- **EXERCISE BRIEF**:
For every record beneath this instruction, give an exact repetition, omitting images.

--------

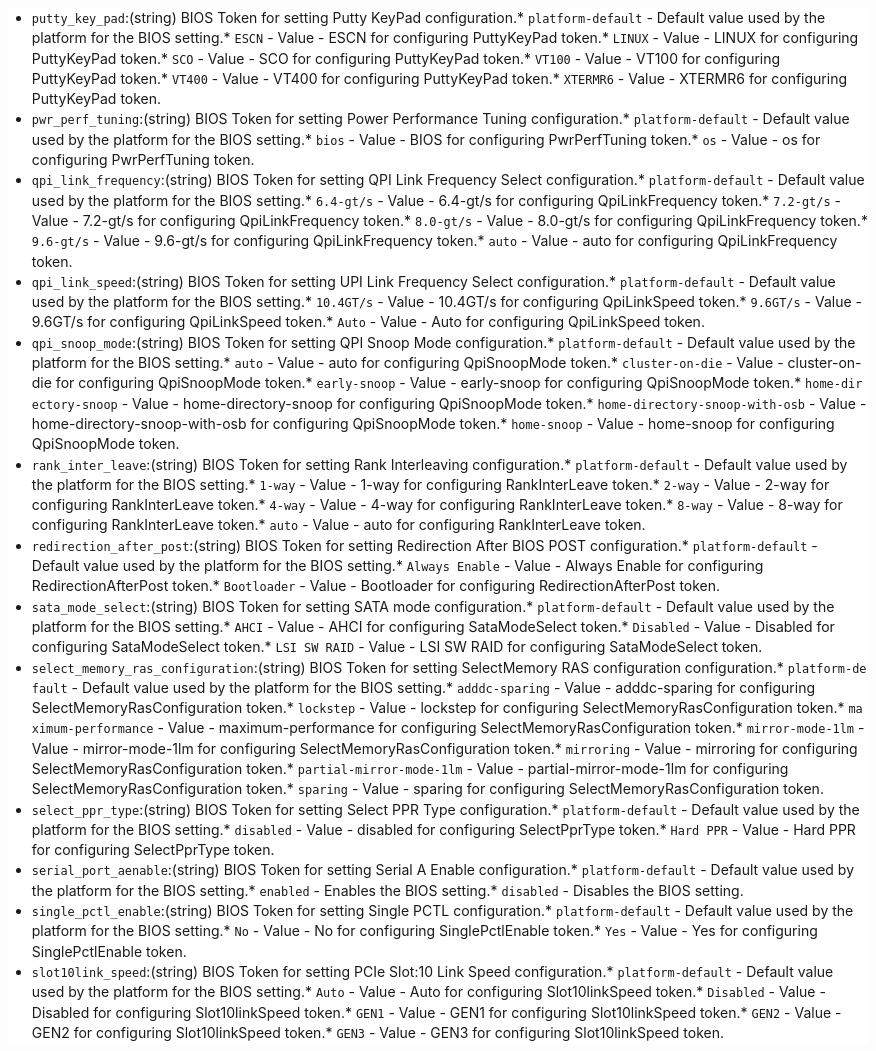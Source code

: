 * `putty_key_pad`:(string) BIOS Token for setting Putty KeyPad configuration.* `platform-default` - Default value used by the platform for the BIOS setting.* `ESCN` - Value - ESCN for configuring PuttyKeyPad token.* `LINUX` - Value - LINUX for configuring PuttyKeyPad token.* `SCO` - Value - SCO for configuring PuttyKeyPad token.* `VT100` - Value - VT100 for configuring PuttyKeyPad token.* `VT400` - Value - VT400 for configuring PuttyKeyPad token.* `XTERMR6` - Value - XTERMR6 for configuring PuttyKeyPad token. 
* `pwr_perf_tuning`:(string) BIOS Token for setting Power Performance Tuning configuration.* `platform-default` - Default value used by the platform for the BIOS setting.* `bios` - Value - BIOS for configuring PwrPerfTuning token.* `os` - Value - os for configuring PwrPerfTuning token. 
* `qpi_link_frequency`:(string) BIOS Token for setting QPI Link Frequency Select configuration.* `platform-default` - Default value used by the platform for the BIOS setting.* `6.4-gt/s` - Value - 6.4-gt/s for configuring QpiLinkFrequency token.* `7.2-gt/s` - Value - 7.2-gt/s for configuring QpiLinkFrequency token.* `8.0-gt/s` - Value - 8.0-gt/s for configuring QpiLinkFrequency token.* `9.6-gt/s` - Value - 9.6-gt/s for configuring QpiLinkFrequency token.* `auto` - Value - auto for configuring QpiLinkFrequency token. 
* `qpi_link_speed`:(string) BIOS Token for setting UPI Link Frequency Select configuration.* `platform-default` - Default value used by the platform for the BIOS setting.* `10.4GT/s` - Value - 10.4GT/s for configuring QpiLinkSpeed token.* `9.6GT/s` - Value - 9.6GT/s for configuring QpiLinkSpeed token.* `Auto` - Value - Auto for configuring QpiLinkSpeed token. 
* `qpi_snoop_mode`:(string) BIOS Token for setting QPI Snoop Mode configuration.* `platform-default` - Default value used by the platform for the BIOS setting.* `auto` - Value - auto for configuring QpiSnoopMode token.* `cluster-on-die` - Value - cluster-on-die for configuring QpiSnoopMode token.* `early-snoop` - Value - early-snoop for configuring QpiSnoopMode token.* `home-directory-snoop` - Value - home-directory-snoop for configuring QpiSnoopMode token.* `home-directory-snoop-with-osb` - Value - home-directory-snoop-with-osb for configuring QpiSnoopMode token.* `home-snoop` - Value - home-snoop for configuring QpiSnoopMode token. 
* `rank_inter_leave`:(string) BIOS Token for setting Rank Interleaving configuration.* `platform-default` - Default value used by the platform for the BIOS setting.* `1-way` - Value - 1-way for configuring RankInterLeave token.* `2-way` - Value - 2-way for configuring RankInterLeave token.* `4-way` - Value - 4-way for configuring RankInterLeave token.* `8-way` - Value - 8-way for configuring RankInterLeave token.* `auto` - Value - auto for configuring RankInterLeave token. 
* `redirection_after_post`:(string) BIOS Token for setting Redirection After BIOS POST configuration.* `platform-default` - Default value used by the platform for the BIOS setting.* `Always Enable` - Value - Always Enable for configuring RedirectionAfterPost token.* `Bootloader` - Value - Bootloader for configuring RedirectionAfterPost token. 
* `sata_mode_select`:(string) BIOS Token for setting SATA mode configuration.* `platform-default` - Default value used by the platform for the BIOS setting.* `AHCI` - Value - AHCI for configuring SataModeSelect token.* `Disabled` - Value - Disabled for configuring SataModeSelect token.* `LSI SW RAID` - Value - LSI SW RAID for configuring SataModeSelect token. 
* `select_memory_ras_configuration`:(string) BIOS Token for setting SelectMemory RAS configuration configuration.* `platform-default` - Default value used by the platform for the BIOS setting.* `adddc-sparing` - Value - adddc-sparing for configuring SelectMemoryRasConfiguration token.* `lockstep` - Value - lockstep for configuring SelectMemoryRasConfiguration token.* `maximum-performance` - Value - maximum-performance for configuring SelectMemoryRasConfiguration token.* `mirror-mode-1lm` - Value - mirror-mode-1lm for configuring SelectMemoryRasConfiguration token.* `mirroring` - Value - mirroring for configuring SelectMemoryRasConfiguration token.* `partial-mirror-mode-1lm` - Value - partial-mirror-mode-1lm for configuring SelectMemoryRasConfiguration token.* `sparing` - Value - sparing for configuring SelectMemoryRasConfiguration token. 
* `select_ppr_type`:(string) BIOS Token for setting Select PPR Type configuration.* `platform-default` - Default value used by the platform for the BIOS setting.* `disabled` - Value - disabled for configuring SelectPprType token.* `Hard PPR` - Value - Hard PPR for configuring SelectPprType token. 
* `serial_port_aenable`:(string) BIOS Token for setting Serial A Enable configuration.* `platform-default` - Default value used by the platform for the BIOS setting.* `enabled` - Enables the BIOS setting.* `disabled` - Disables the BIOS setting. 
* `single_pctl_enable`:(string) BIOS Token for setting Single PCTL configuration.* `platform-default` - Default value used by the platform for the BIOS setting.* `No` - Value - No for configuring SinglePctlEnable token.* `Yes` - Value - Yes for configuring SinglePctlEnable token. 
* `slot10link_speed`:(string) BIOS Token for setting PCIe Slot:10 Link Speed configuration.* `platform-default` - Default value used by the platform for the BIOS setting.* `Auto` - Value - Auto for configuring Slot10linkSpeed token.* `Disabled` - Value - Disabled for configuring Slot10linkSpeed token.* `GEN1` - Value - GEN1 for configuring Slot10linkSpeed token.* `GEN2` - Value - GEN2 for configuring Slot10linkSpeed token.* `GEN3` - Value - GEN3 for configuring Slot10linkSpeed token.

--------

- **OUTPUT OF THE EXERCISE**:
Source code

: * `putty_key_pad`:(string) BIOS Token for setting Putty KeyPad configuration.* `platform-default` - Default value used by the platform for the BIOS setting.* `ESCN` - Value - ESCN for configuring PuttyKeyPad token.* `LINUX` - Value - LINUX for configuring PuttyKeyPad token.* `SCO` - Value - SCO for configuring PuttyKeyPad token.* `VT100` - Value - VT100 for configuring PuttyKeyPad token.* `VT400` - Value - VT400 for configuring PuttyKeyPad token.* `XTERMR6` - Value - XTERMR6 for configuring PuttyKeyPad token. 
* `pwr_perf_tuning`:(string) BIOS Token for setting Power Performance Tuning configuration.* `platform-default` - Default value used by the platform for the BIOS setting.* `bios` - Value - BIOS for configuring PwrPerfTuning token.* `os` - Value - os for configuring PwrPerfTuning token. 
* `qpi_link_frequency`:(string) BIOS Token for setting QPI Link Frequency Select configuration.* `platform-default` - Default value used by the platform for the BIOS setting.* `6.4-gt/s` - Value - 6.4-gt/s for configuring QpiLinkFrequency token.* `7.2-gt/s` - Value - 7.2-gt/s for configuring QpiLinkFrequency token.* `8.0-gt/s` - Value - 8.0-gt/s for configuring QpiLinkFrequency token.* `9.6-gt/s` - Value - 9.6-gt/s for configuring QpiLinkFrequency token.* `auto` - Value - auto for configuring QpiLinkFrequency token. 
* `qpi_link_speed`:(string) BIOS Token for setting UPI Link Frequency Select configuration.* `platform-default` - Default value used by the platform for the BIOS setting.* `10.4GT/s` - Value - 10.4GT/s for configuring QpiLinkSpeed token.* `9.6GT/s` - Value - 9.6GT/s for configuring QpiLinkSpeed token.* `Auto` - Value - Auto for configuring QpiLinkSpeed token. 
* `qpi_snoop_mode`:(string) BIOS Token for setting QPI Snoop Mode configuration.* `platform-default` - Default value used by the platform for the BIOS setting.* `auto` - Value - auto for configuring QpiSnoopMode token.* `cluster-on-die` - Value - cluster-on-die for configuring QpiSnoopMode token.* `early-snoop` - Value - early-snoop for configuring QpiSnoopMode token.* `home-directory-snoop` - Value - home-directory-snoop for configuring QpiSnoopMode token.* `home-directory-snoop-with-osb` - Value - home-directory-snoop-with-osb for configuring QpiSnoopMode token.* `home-snoop` - Value - home-snoop for configuring QpiSnoopMode token. 
* `rank_inter_leave`:(string) BIOS Token for setting Rank Interleaving configuration.* `platform-default` - Default value used by the platform for the BIOS setting.* `1-way` - Value - 1-way for configuring RankInterLeave token.* `2-way` - Value - 2-way for configuring RankInterLeave token.* `4-way` - Value - 4-way for configuring RankInterLeave token.* `8-way` - Value - 8-way for configuring RankInterLeave token.* `auto` - Value - auto for configuring RankInterLeave token. 
* `redirection_after_post`:(string) BIOS Token for setting Redirection After BIOS POST configuration.* `platform-default` - Default value used by the platform for the BIOS setting.* `Always Enable` - Value - Always Enable for configuring RedirectionAfterPost token.* `Bootloader` - Value - Bootloader for configuring RedirectionAfterPost token. 
* `sata_mode_select`:(string) BIOS Token for setting SATA mode configuration.* `platform-default` - Default value used by the platform for the BIOS setting.* `AHCI` - Value - AHCI for configuring SataModeSelect token.* `Disabled` - Value - Disabled for configuring SataModeSelect token.* `LSI SW RAID` - Value - LSI SW RAID for configuring SataModeSelect token. 
* `select_memory_ras_configuration`:(string) BIOS Token for setting SelectMemory RAS configuration configuration.* `platform-default` - Default value used by the platform for the BIOS setting.* `adddc-sparing` - Value - adddc-sparing for configuring SelectMemoryRasConfiguration token.* `lockstep` - Value - lockstep for configuring SelectMemoryRasConfiguration token.* `maximum-performance` - Value - maximum-performance for configuring SelectMemoryRasConfiguration token.* `mirror-mode-1lm` - Value - mirror-mode-1lm for configuring SelectMemoryRasConfiguration token.* `mirroring` - Value - mirroring for configuring SelectMemoryRasConfiguration token.* `partial-mirror-mode-1lm` - Value - partial-mirror-mode-1lm for configuring SelectMemoryRasConfiguration token.* `sparing` - Value - sparing for configuring SelectMemoryRasConfiguration token. 
* `select_ppr_type`:(string) BIOS Token for setting Select PPR Type configuration.* `platform-default` - Default value used by the platform for the BIOS setting.* `disabled` - Value - disabled for configuring SelectPprType token.* `Hard PPR` - Value - Hard PPR for configuring SelectPprType token. 
* `serial_port_aenable`:(string) BIOS Token for setting Serial A Enable configuration.* `platform-default` - Default value used by the platform for the BIOS setting.* `enabled` - Enables the BIOS setting.* `disabled` - Disables the BIOS setting. 
* `single_pctl_enable`:(string) BIOS Token for setting Single PCTL configuration.* `platform-default` - Default value used by the platform for the BIOS setting.* `No` - Value - No for configuring SinglePctlEnable token.* `Yes` - Value - Yes for configuring SinglePctlEnable token. 
* `slot10link_speed`:(string) BIOS Token for setting PCIe Slot:10 Link Speed configuration.* `platform-default` - Default value used by the platform for the BIOS setting.* `Auto` - Value - Auto for configuring Slot10linkSpeed token.* `Disabled` - Value - Disabled for configuring Slot10linkSpeed token.* `GEN1` - Value - GEN1 for configuring Slot10linkSpeed token.* `GEN2` - Value - GEN2 for configuring Slot10linkSpeed token.* `GEN3` - Value - GEN3 for configuring Slot10linkSpeed token.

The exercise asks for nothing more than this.